You’ve probably heard it before: People just don’t read these days. Our attention spans have narrowed; we scan, skim, and savor headlines (sometimes enough to make T-shirts out of them). You might have even planned to skim this article. Likewise, when we navigate the web, we expect familiar visual shortcuts to help us along the way—three bars in the top right corner indicate a menu, underlined text is usually a link, and buttons are meant to be clicked on to redirect to a new page.
A well-designed user interface requires a clear understanding of the end user, easily guiding them toward the information they’re looking for without having to think about the actual interface at all. This is generally done by using universally understood design rules that are considered “best practice” and that provide visual cues toward function. So what happens when the design patterns to which we’re accustomed are turned on their head?
Antwerp, Belgium-based design firm Bagaar did just that by developing User Inyerface, a website that asks the user to complete a series of forms while using “an interface that doesn’t want to please you. An interface that has no clue and no rules.”
The concept emerged out of what the agency calls “DoDays,” a bimonthly opportunity for anyone to pitch an idea, a product, or an experiment. If the idea is selected, that person chooses a team and gets time aside from client work to develop it.
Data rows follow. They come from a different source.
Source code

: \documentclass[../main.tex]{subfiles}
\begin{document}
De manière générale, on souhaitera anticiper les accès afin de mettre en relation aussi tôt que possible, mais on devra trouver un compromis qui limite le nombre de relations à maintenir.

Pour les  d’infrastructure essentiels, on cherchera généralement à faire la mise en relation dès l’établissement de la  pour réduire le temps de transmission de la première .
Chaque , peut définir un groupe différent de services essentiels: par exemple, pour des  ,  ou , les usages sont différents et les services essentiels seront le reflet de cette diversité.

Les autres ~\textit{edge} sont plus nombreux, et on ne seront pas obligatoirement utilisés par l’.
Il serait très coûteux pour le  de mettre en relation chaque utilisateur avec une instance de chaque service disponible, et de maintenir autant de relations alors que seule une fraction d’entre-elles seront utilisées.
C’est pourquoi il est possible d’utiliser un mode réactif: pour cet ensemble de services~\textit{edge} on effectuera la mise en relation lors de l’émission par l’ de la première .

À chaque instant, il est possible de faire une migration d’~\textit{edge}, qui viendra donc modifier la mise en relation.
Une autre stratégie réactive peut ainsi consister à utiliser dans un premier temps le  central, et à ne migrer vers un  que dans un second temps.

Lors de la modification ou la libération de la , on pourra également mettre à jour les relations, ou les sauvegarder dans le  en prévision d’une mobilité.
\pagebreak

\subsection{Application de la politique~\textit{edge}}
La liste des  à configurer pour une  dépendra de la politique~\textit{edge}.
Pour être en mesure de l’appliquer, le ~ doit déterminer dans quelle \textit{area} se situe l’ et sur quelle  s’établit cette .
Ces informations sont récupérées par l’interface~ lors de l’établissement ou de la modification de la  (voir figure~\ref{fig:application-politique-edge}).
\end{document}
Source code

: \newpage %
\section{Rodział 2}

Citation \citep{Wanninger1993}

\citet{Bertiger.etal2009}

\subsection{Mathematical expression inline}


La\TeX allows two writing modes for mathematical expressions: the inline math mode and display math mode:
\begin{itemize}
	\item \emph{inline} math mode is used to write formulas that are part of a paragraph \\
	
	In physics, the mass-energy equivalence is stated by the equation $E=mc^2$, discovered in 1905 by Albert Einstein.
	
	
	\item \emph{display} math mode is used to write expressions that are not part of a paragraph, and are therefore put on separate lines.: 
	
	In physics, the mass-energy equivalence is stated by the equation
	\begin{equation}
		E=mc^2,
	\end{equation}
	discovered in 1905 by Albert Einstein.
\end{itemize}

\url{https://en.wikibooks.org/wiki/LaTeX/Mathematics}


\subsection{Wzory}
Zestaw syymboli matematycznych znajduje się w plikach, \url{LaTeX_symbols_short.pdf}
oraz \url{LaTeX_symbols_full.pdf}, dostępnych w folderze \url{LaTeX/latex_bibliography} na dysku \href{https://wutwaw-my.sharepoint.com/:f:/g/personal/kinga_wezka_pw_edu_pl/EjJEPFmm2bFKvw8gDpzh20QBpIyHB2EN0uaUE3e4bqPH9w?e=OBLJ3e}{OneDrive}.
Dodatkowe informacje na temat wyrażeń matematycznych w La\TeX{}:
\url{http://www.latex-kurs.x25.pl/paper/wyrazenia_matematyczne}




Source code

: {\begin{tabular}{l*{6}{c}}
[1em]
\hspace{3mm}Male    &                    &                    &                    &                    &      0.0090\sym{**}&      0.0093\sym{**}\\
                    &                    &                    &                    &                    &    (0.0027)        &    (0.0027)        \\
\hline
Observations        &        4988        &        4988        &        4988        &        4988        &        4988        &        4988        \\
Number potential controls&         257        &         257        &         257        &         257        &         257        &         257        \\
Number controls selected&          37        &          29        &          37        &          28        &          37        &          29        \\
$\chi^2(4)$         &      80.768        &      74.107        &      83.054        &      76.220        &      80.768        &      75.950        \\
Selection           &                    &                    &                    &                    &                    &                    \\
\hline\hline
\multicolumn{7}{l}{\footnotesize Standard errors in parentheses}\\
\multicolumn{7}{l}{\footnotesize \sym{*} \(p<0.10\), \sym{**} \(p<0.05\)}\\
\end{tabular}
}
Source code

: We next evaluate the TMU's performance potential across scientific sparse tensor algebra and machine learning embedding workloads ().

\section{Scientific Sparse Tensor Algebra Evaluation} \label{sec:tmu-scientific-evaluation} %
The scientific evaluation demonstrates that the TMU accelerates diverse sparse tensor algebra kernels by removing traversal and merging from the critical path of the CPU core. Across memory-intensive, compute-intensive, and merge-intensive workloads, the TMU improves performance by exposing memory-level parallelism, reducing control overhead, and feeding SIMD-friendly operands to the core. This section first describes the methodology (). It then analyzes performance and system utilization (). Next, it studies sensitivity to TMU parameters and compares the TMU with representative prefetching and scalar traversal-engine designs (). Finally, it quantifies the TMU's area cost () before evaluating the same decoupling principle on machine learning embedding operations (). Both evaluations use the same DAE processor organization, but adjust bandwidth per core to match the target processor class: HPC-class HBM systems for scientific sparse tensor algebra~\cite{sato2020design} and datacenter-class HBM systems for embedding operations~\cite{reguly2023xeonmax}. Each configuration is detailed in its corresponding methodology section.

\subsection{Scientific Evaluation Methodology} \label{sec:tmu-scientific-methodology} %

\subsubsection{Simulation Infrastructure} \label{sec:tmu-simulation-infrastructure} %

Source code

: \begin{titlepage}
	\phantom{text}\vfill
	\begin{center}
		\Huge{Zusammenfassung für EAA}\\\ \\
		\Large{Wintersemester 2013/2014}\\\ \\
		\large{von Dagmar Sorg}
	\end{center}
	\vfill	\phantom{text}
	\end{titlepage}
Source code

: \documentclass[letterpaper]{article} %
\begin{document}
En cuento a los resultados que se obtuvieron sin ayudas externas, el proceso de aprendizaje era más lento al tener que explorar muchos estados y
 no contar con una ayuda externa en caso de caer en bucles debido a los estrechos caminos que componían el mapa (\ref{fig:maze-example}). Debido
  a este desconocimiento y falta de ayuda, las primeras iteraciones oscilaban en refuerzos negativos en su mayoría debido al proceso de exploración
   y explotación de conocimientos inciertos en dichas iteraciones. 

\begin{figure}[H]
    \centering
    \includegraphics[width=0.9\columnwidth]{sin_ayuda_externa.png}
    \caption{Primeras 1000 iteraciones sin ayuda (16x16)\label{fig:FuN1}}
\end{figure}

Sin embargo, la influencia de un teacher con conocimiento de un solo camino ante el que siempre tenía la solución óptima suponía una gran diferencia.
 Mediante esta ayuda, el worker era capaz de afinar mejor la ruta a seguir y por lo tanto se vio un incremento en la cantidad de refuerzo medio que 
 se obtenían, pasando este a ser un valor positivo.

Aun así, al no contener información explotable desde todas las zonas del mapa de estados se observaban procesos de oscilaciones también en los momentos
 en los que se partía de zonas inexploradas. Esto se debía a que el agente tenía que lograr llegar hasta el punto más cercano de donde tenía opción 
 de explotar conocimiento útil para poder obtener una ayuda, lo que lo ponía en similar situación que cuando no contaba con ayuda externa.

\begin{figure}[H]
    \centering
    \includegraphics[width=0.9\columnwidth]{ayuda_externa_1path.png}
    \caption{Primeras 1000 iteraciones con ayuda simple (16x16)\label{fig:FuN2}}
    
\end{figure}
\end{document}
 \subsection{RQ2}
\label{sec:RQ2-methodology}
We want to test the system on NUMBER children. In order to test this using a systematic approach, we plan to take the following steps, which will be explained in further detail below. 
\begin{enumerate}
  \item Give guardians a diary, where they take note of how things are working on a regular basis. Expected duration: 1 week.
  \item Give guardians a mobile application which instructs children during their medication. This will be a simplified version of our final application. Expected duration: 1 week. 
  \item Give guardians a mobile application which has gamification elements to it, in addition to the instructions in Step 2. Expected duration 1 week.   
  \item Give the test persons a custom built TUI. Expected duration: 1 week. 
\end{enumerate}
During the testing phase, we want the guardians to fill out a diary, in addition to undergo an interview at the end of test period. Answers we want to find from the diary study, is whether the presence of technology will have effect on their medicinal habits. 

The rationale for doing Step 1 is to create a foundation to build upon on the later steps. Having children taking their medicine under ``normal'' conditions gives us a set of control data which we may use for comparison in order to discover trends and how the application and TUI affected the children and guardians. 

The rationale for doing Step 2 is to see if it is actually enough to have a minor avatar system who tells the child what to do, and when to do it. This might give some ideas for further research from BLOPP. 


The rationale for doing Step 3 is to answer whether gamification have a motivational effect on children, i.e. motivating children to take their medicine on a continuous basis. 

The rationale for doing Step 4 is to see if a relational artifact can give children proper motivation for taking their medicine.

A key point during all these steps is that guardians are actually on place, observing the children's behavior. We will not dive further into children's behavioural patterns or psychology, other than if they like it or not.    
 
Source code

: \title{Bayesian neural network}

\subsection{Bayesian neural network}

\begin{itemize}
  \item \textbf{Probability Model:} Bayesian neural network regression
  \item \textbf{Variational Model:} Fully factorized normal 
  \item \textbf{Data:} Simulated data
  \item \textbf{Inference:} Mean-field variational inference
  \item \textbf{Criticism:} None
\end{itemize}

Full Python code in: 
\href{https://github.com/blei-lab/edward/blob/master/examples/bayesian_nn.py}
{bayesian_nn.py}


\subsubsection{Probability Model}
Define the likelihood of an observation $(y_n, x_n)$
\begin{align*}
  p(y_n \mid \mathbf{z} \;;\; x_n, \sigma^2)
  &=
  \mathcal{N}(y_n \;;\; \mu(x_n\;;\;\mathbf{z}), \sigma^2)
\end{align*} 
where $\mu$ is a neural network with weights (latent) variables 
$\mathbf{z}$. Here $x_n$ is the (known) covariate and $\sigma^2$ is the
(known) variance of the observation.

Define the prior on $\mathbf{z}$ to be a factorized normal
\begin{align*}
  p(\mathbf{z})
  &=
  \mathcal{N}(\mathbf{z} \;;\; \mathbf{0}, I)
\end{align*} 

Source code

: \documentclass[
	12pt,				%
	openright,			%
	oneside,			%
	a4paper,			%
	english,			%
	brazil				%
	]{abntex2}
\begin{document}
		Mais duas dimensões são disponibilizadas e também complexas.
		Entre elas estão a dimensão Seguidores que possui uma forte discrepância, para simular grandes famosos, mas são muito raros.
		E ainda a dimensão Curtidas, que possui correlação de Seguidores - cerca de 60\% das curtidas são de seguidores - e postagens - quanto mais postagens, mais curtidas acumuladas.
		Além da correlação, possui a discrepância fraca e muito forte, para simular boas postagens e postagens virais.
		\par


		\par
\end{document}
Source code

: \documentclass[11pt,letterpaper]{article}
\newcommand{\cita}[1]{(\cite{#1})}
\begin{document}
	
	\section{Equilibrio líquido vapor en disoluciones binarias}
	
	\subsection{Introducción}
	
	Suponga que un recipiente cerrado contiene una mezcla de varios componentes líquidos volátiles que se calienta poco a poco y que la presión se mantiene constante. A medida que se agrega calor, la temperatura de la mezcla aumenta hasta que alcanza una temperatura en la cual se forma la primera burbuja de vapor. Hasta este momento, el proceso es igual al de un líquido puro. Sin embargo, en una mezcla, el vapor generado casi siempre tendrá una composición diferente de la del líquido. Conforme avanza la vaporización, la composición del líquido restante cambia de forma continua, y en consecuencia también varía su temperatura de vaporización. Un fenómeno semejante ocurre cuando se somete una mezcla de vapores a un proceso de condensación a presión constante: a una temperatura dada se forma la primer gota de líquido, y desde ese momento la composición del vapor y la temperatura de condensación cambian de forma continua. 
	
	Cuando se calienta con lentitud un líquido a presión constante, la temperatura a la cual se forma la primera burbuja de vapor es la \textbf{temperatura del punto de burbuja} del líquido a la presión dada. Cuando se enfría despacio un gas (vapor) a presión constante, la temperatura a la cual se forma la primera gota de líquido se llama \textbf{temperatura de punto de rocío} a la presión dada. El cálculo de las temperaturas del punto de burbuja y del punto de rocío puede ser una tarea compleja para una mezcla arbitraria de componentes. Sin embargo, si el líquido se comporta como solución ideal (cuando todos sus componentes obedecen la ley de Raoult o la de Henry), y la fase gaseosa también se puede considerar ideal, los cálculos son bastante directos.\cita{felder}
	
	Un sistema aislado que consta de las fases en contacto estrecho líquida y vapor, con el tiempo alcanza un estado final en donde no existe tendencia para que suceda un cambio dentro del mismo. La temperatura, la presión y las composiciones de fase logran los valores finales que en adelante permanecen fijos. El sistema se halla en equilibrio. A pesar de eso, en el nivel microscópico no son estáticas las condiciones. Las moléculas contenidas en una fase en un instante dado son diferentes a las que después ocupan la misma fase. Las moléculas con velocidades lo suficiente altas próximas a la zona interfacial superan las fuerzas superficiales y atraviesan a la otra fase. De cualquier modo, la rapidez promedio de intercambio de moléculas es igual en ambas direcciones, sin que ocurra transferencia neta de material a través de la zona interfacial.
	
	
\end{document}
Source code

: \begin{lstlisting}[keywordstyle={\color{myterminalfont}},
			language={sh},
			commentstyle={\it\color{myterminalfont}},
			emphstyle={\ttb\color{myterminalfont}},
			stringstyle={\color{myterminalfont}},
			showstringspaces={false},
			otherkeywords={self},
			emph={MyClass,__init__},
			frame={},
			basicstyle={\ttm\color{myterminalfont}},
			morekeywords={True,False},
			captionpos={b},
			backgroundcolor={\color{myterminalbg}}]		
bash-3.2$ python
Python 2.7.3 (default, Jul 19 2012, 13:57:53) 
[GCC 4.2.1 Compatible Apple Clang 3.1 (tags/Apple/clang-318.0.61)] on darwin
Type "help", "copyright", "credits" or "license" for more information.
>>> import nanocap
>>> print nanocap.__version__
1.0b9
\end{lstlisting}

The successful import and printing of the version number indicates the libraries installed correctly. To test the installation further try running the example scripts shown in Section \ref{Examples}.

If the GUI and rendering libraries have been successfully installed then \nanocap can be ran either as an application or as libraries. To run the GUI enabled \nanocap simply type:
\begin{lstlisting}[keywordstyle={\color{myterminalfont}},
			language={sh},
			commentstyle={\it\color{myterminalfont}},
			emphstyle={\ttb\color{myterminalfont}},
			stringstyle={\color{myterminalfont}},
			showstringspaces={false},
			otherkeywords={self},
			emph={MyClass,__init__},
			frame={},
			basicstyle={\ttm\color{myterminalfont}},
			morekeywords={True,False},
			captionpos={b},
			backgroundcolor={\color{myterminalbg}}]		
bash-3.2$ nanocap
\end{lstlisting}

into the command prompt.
And so, the idea of an impossible form emerged.
While all the information a user needs to navigate the site is there, the designers at Bagaar posit that we’ve been trained to overlook it by expecting iconography that the design community has agreed indicate particular functionalities. “We tend not to really look anymore, but expect certain things to be in a certain place or look a certain way,” says Dieter Desmet, creative director at Bagaar.
Those shared standards aren’t going to be found here. All-caps plain text? That’s a link. Be sure to uncheck the terms and conditions checkbox in order to accept them. And that large button in the middle of the screen isn’t to go to the next page. It’s to cancel. One thing is clear: Like anything that “isn’t your friend,” User Inyerface will test your patience.
“We had so many evil ideas, [but] we chose to only go with UX mistakes that could be seen as ‘honest mistakes,'” says Desmet. “We wanted to end up with a form that is utterly confusing, but if you stay calm and just read and look, you could walk right through it.” And because misery loves company, I asked Fabricio Teixeira, design director at Work & Co and founder of UX Collective, to do just that.
“This experiment reveals a critical user insight: how ingrained we are to recognize established interaction patterns in the interfaces we use every day,” says Teixeira. “Over the last few decades, the digital design field has made hundreds of micro-decisions that collectively establish a series of familiar interaction patterns.”
And while designers should always be pushing for better UX, he says they also need to recognize that some patterns (like checkboxes, buttons, and drop-down menus) have already become second nature to the user they’re trying to serve. “There’s still room to innovate and create more meaningful interactions,” says Teixeira. “The idea is to know when to go against the rule book.”
So how to toe the line between innovative and incomprehensible? By continuous usability testing, and seeing how far a familiar design can be taken before it breaks. “It’s a powerful exercise to pinpoint where you can push and where you might be disorienting users with something new,” says Teixeria. “That fine line between these two worlds is exactly where I want to walk as a designer.”
For those not directly involved in UX and UI design, Desmet feels that User Inyerface shows the importance of strong user experience and interaction design, even in something as simple as the word inside a button. “It goes to show that the internet is made by hard work and clever thinking, and that without good UX and UI, it would be an utter nightmare,” says Desmet. (We won’t tell him that some people think it already is.)